1. The need for a Cloud Computing Security referee
2. It’s all in the Cloud:What Lala means to the future of Apple and iTunes
3. The next great Technology Supernova is coming
4. Something new

Still A lot of people are playing the cloud computing game because there is news broadcasting about it every day. Companies everywhere are asking about it because it’s rumored to perform the magical CapEx/OpEx swap and deliver potentially huge potential savings. The emerging players (big or small, new and old) are fighting for your attention like a pack of wild hungry dogs because they haven’t had a real meal since 2007 (the last of the big huge enterprise software/hardware sales deals). The problem in all the excitement however is that whenever one of the players gets to hold the mic for long enough they start telling you what the rules are. Even more worrisome is that they are just making it up as they go along in the hopes that they might be the ones to control the game.
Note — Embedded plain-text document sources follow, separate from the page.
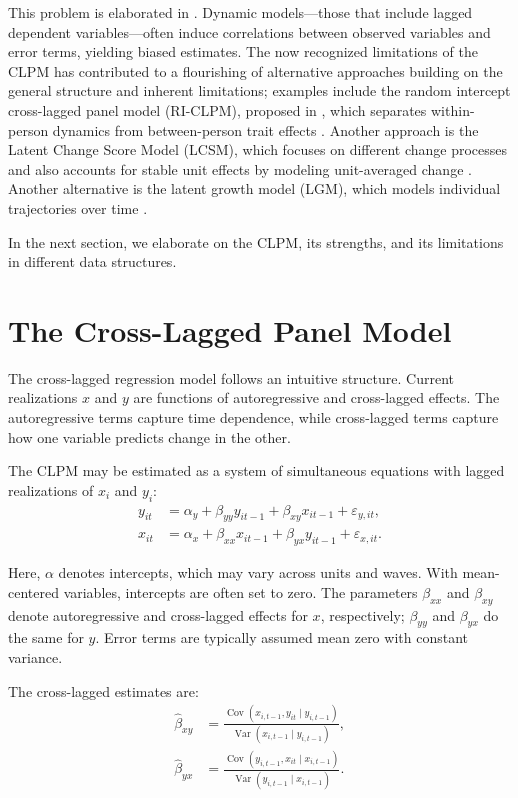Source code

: \documentclass[12pt]{article}
\begin{document}
This problem is elaborated in \cite{hsiao2022}. Dynamic models---those that include lagged dependent variables---often induce correlations between observed variables and error terms, yielding biased estimates. The now recognized limitations of the CLPM has contributed to a flourishing of alternative approaches building on the general structure and inherent limitations; examples include the  random intercept cross-lagged panel model (RI-CLPM), proposed in \cite{Hamaker2015}, which separates within-person dynamics from between-person trait effects \cite{Usami2019,Ldtke2022}. Another approach is the Latent Change Score Model (LCSM), which focuses on different change processes and also accounts for stable unit effects by modeling unit-averaged change \cite{Usami2015,McArdle2009,Kim2021}. Another alternative is the latent growth model (LGM), which models individual trajectories over time \cite{usami2015,mcardle2003}.

In the next section, we elaborate on the CLPM, its strengths, and its limitations in different data structures.

\section*{The Cross-Lagged Panel Model}

The cross-lagged regression model follows an intuitive structure. Current realizations $x$ and $y$ are functions of autoregressive and cross-lagged effects. The autoregressive terms capture time dependence, while cross-lagged terms capture how one variable predicts change in the other.

The CLPM may be estimated as a system of simultaneous equations with lagged realizations of $x_i$ and $y_i$:
\begin{align}
  y_{it} &= \alpha_{y} + \beta_{yy}y_{it-1} + \beta_{xy}x_{it-1} + \varepsilon_{y,it},\\
  x_{it} &= \alpha_{x} + \beta_{xx}x_{it-1} + \beta_{yx}y_{it-1} + \varepsilon_{x,it}.
\end{align}

Here, $\alpha$ denotes intercepts, which may vary across units and waves. With mean-centered variables, intercepts are often set to zero. The parameters $\beta_{xx}$ and $\beta_{xy}$ denote autoregressive and cross-lagged effects for $x$, respectively; $\beta_{yy}$ and $\beta_{yx}$ do the same for $y$. Error terms are typically assumed mean zero with constant variance.

The cross-lagged estimates are:
\begin{align}
\hat{\beta}_{xy}
&=
\frac{\operatorname{Cov}(x_{i,t-1},y_{it}\mid y_{i,t-1})}
{\operatorname{Var}(x_{i,t-1}\mid y_{i,t-1})}, \\
\hat{\beta}_{yx}
&=
\frac{\operatorname{Cov}(y_{i,t-1},x_{it}\mid x_{i,t-1})}
{\operatorname{Var}(y_{i,t-1}\mid x_{i,t-1})}.
\end{align}
\end{document}
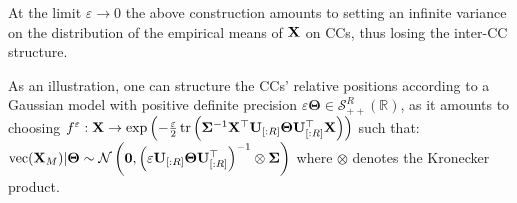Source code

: \begin{remark}
At the limit $\varepsilon \to 0$ the above construction amounts to setting an infinite variance on the distribution of the empirical means of $\mathbf{X}$ on CCs, thus losing the inter-CC structure. 
\end{remark}

As an illustration, one can structure the CCs' relative positions according to a Gaussian model with positive definite precision $\varepsilon \bm{\Theta} \in \mathcal{S}_{++}^R(\mathbb{R})$, as it amounts to choosing $f^{\varepsilon} : \mathbf{X} \to \exp \left(-\frac{\varepsilon}{2} \operatorname{tr}\left(\mathbf{\Sigma}^{-1}\mathbf{X}^\top\mathbf{U}_{[:R]}  \bm{\Theta}\mathbf{U}^\top_{[:R]} \mathbf{X}\right)\right)$ such that: $\mathrm{vec}(\mathbf{X}_{M}) | \bm{\Theta} \sim \mathcal{N}\left(\bm{0}, \left(\varepsilon \mathbf{U}_{[:R]}  \bm{\Theta}\mathbf{U}^\top_{[:R]}\right)^{-1} \otimes \mathbf{\Sigma}\right)$ where $\otimes$ denotes the Kronecker product.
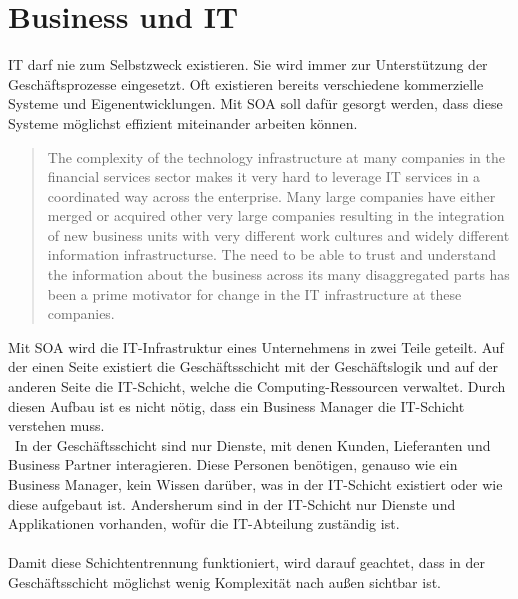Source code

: \section{Business und IT}
\label{sec:BusinessAndIT}
IT darf nie zum Selbstzweck existieren. Sie wird immer zur Unterstützung der Geschäftsprozesse eingesetzt. Oft existieren bereits verschiedene kommerzielle Systeme und Eigenentwicklungen. Mit SOA soll dafür gesorgt werden, dass diese Systeme möglichst effizient miteinander arbeiten können.
\begin{quotation}
    \frqq The complexity of the technology infrastructure at many companies in the financial services sector makes it very hard to leverage IT services in a coordinated way across the enterprise. Many large companies have either merged or acquired other very large companies resulting in the integration of new business units with very different work cultures and widely different information infrastructurse. The need to be able to trust and understand the information about the business across its many disaggregated parts has been a prime motivator for change in the IT infrastructure at these companies.\flqq \cite[S. 17]{SOAForDummies}
\end{quotation}

Mit SOA wird die IT-Infrastruktur eines Unternehmens in zwei Teile geteilt. Auf der einen Seite existiert die Geschäftsschicht mit der Geschäftslogik und auf der anderen Seite die IT-Schicht, welche die Computing-Ressourcen verwaltet. Durch diesen Aufbau ist es nicht nötig, dass ein Business Manager die IT-Schicht verstehen muss.
\\\
In der Geschäftsschicht sind nur Dienste, mit denen Kunden, Lieferanten und Business Partner interagieren. Diese Personen benötigen, genauso wie ein Business Manager, kein Wissen darüber, was in der IT-Schicht existiert oder wie diese aufgebaut ist. Andersherum sind in der IT-Schicht nur Dienste und Applikationen vorhanden, wofür die IT-Abteilung zuständig ist.
\\\\
Damit diese Schichtentrennung funktioniert, wird darauf geachtet, dass in der Geschäftsschicht möglichst wenig Komplexität nach außen sichtbar ist.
Nowhere is this disruption more evident than as it relates to understanding the security risks of cloud computing. Almost overnight the entire security industry downloaded the latest cloud clip art and re-branded themselves to ride this new wave, but the truth is that cloud computing is a disruptive force in the industry and some of us just aren’t going to survive in the new world. Many are going to be left behind as the traditional information security and risk companies struggle to find their footing. The problem is that there are already a  lot of cloud computing security and risk issues emerging that are not getting addressed and these risks I believe threaten to disrupt the promising future of cloud computing.

In traditional IT you have your security, audit or risk management teams that know how to deal with IT security risks, but when you move to the cloud who takes over this role? Many providers would now say them, yet their terms of service won’t back up this claim. Your companies security concerns have not decreased (likely they increased) and your existing teams can’t simply be re-purposed to the cloud as is. Their policies and procedures have been designed for working with IT assets they own and control but when you give much of that up to the cloud how does  your company address it’s risks?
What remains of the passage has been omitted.